[Opening Extracted information section]

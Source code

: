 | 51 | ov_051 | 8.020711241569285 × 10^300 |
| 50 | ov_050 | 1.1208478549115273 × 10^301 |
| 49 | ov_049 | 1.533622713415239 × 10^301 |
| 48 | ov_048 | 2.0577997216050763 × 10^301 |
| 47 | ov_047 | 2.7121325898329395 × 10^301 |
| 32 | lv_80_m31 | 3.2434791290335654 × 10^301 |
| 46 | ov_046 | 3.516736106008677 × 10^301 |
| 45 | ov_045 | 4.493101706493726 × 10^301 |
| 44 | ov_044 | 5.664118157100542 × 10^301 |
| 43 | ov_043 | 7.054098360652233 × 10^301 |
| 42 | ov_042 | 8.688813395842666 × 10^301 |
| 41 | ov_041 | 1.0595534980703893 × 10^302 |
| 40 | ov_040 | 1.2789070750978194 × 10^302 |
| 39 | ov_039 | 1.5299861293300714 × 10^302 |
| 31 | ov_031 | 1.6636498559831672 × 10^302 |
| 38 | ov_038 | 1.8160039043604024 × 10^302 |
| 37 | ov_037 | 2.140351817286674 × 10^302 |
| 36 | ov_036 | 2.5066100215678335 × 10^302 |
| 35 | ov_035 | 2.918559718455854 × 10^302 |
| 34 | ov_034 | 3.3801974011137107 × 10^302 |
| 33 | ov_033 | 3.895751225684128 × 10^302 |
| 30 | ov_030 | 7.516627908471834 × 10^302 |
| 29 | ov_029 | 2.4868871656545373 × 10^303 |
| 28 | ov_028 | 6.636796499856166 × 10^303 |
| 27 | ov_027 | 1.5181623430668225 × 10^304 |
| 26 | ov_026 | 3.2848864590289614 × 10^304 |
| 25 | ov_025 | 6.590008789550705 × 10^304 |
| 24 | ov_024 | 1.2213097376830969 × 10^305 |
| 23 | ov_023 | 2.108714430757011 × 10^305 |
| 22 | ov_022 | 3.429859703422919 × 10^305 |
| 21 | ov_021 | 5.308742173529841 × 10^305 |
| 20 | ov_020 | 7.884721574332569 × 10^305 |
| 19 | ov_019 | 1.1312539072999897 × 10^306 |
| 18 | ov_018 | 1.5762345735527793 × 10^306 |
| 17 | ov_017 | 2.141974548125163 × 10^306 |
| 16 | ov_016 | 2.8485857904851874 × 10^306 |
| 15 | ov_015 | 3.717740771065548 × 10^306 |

[Closing Extracted information section]

_Instructions for the task:_ Print the records above verbatim from their first line to the line containing "1.5299861293300714 × 10^302 |", both included, and stop there.

_Task solution:_
Source code

: | 51 | ov_051 | 8.020711241569285 × 10^300 |
| 50 | ov_050 | 1.1208478549115273 × 10^301 |
| 49 | ov_049 | 1.533622713415239 × 10^301 |
| 48 | ov_048 | 2.0577997216050763 × 10^301 |
| 47 | ov_047 | 2.7121325898329395 × 10^301 |
| 32 | lv_80_m31 | 3.2434791290335654 × 10^301 |
| 46 | ov_046 | 3.516736106008677 × 10^301 |
| 45 | ov_045 | 4.493101706493726 × 10^301 |
| 44 | ov_044 | 5.664118157100542 × 10^301 |
| 43 | ov_043 | 7.054098360652233 × 10^301 |
| 42 | ov_042 | 8.688813395842666 × 10^301 |
| 41 | ov_041 | 1.0595534980703893 × 10^302 |
| 40 | ov_040 | 1.2789070750978194 × 10^302 |
| 39 | ov_039 | 1.5299861293300714 × 10^302 |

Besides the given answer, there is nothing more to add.